In the letter the DPSM indicated that the unions had been engaged in the process of resuscitating the Public Service Bargaining Council in terms of Part X111 (Collective Bargaining in the Public Service ) of the Public Service Act (PSA). The employer and public service unions that are involved in this process are currently trying to craft a constitution for the PSBC as contemplated by Section 51 of the PSA.
The employer said one of the unions had objected to the involvement of another union, namely, Botswana Government Employees Union (BOGOWU) because some of the unions involved in the crafting of the PSBC constitution had not been recognized in terms of Section 46 of the PSA.
The letter then called on the unions to provide proof of compliance with Section 46 of the PSA, and if they had not complied, to embark on a compliance process before 31st July 2019.
This is the letter that triggered the aggrieved to unions to lodge an urgent application with the court because their understanding of the letter implied that DPSM had in effect de-recognised them.

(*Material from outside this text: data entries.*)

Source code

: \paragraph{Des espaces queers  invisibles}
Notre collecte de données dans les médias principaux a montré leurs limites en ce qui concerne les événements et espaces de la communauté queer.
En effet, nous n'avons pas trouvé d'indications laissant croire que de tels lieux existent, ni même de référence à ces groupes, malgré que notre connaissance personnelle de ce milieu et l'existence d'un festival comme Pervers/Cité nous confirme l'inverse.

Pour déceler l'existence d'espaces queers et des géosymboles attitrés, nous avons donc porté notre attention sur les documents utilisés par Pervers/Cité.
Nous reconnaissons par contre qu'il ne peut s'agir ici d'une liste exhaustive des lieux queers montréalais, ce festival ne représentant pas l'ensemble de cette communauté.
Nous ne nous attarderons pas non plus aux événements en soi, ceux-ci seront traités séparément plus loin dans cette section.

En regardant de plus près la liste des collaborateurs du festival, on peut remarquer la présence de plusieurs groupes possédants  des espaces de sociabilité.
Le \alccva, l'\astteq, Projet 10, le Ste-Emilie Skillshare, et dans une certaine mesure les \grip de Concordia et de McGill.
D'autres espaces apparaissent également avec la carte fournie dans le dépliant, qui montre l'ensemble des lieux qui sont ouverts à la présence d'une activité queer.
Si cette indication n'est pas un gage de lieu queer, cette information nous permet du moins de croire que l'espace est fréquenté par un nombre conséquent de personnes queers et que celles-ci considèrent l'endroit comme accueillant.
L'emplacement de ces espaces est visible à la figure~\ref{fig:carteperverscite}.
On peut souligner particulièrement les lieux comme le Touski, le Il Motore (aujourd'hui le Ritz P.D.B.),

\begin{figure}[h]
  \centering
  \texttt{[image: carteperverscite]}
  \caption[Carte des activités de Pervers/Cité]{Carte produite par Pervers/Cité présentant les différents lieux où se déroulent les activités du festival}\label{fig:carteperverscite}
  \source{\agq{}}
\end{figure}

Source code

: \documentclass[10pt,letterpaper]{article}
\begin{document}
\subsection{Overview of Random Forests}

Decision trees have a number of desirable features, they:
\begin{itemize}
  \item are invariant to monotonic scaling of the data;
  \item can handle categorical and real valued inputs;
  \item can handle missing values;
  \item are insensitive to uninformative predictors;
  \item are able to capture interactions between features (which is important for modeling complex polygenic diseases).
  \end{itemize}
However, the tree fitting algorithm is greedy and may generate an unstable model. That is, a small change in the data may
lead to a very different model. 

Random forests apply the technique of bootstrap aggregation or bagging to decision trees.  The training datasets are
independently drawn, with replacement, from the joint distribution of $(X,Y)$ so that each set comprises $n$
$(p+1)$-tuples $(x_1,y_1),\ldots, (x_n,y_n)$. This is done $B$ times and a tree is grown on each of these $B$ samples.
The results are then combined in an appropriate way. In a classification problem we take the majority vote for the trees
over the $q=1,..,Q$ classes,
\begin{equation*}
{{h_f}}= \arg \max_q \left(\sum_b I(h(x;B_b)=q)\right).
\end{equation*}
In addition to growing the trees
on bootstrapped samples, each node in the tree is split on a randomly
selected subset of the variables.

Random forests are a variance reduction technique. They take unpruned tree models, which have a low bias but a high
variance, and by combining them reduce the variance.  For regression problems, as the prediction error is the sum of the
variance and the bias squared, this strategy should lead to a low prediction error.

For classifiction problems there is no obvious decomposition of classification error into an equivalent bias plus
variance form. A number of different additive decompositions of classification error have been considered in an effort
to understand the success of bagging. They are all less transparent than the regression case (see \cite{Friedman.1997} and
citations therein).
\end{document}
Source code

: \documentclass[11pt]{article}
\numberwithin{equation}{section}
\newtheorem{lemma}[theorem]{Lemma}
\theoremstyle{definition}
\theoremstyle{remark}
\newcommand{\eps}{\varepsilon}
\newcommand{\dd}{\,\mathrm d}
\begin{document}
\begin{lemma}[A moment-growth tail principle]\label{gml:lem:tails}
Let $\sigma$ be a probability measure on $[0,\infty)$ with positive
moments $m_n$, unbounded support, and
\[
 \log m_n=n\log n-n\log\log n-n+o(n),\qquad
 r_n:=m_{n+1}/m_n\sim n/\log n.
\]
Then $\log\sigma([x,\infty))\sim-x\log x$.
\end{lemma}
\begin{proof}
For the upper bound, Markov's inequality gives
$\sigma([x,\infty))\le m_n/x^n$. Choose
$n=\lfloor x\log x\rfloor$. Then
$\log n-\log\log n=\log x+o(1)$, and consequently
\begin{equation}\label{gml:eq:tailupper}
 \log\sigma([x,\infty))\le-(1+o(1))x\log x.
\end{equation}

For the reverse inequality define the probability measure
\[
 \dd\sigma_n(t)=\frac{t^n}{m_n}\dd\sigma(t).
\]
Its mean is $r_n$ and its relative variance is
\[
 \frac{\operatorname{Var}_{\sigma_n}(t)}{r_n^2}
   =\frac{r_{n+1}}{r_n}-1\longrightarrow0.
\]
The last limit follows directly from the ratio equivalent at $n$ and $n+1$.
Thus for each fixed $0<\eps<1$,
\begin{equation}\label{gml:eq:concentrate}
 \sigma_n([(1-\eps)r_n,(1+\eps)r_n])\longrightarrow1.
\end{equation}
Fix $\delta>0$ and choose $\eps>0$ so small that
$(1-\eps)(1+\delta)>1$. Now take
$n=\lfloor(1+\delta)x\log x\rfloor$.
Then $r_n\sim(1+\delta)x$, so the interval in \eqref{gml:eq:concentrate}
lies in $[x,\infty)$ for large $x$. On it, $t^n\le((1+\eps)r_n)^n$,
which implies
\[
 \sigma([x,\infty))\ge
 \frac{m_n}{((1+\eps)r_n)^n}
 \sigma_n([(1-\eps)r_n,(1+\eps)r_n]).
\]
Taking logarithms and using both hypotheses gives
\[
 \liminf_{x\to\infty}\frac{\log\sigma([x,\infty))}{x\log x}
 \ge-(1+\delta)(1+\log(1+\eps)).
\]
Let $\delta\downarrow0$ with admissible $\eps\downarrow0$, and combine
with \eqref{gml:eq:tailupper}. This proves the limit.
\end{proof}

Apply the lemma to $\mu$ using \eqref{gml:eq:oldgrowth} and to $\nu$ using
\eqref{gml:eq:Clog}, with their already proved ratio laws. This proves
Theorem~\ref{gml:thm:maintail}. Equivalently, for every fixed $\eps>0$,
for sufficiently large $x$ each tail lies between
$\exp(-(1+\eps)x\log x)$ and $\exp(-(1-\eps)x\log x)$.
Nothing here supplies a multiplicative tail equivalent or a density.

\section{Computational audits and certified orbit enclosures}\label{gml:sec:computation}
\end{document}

The unions embarked upon challenging the validity of the DPSM letter in court of law, hence the urgent application before the Industrial Court. Whilst working on challenging the letter to have it quashed, the public sector unions asked the court to temporarily suspend the impact of the letter on the affected unions.
The reasoning of the aggrieved unions was that the temporary suspension of the operation of the letter would preserve their right to freedom of association and to organize as well to collective bargaining.
The Commissioner of Labour had in 2017 deregistered the PSBC and confirmed the end of its existence. A turbulence which was then sweeping through the relationship between the parties had rendered the PSBC defunct, and it remained so defunct at the time the public sector unions instituted the urgent application.
Justice Baruti observed that the absence of PSBC has left the applicants and their members with no forum where issues relating to their working conditions could be ventilated.
Subsequent to the recent change of national leadership of the country, President Masisi undertook to normalize government relations with the public sector unions by reviving the defunct PSBC.
Catching onto this wind of a change, National Amalgamated Local Central Government and Parastatal Workers Union (NALCDPWU) wrote the DPSM on 27th July 2018 requesting that the PSBC be resuscitated. In the same letter NALCDPWU made a list of changes that it suggested should be reflected in the new PSBC, and registration of its constitution with the Commissioner of Labour.
In reply, DPSM announced that government wished to see the PSBC up and running by September 2018, expressing the need for the unions and the employer to agree on a new PSBC constitution for registration with the Commissioner of Labour.
The public sector unions obliged and submitted a raft of changes they envisaged to be included in the new constitution. Not long after all seemed to be in the right process of drafting the new constitution was underway, a new challenge emerged when some of the public sector unions objected to the involvement of BOGOWU in that the latter union had never been recognized under the Trade Unions and Employers Organizations Act or section 46 of the PSA. The other reasoning was that BOGOWU had been derecognized by a High Court decision.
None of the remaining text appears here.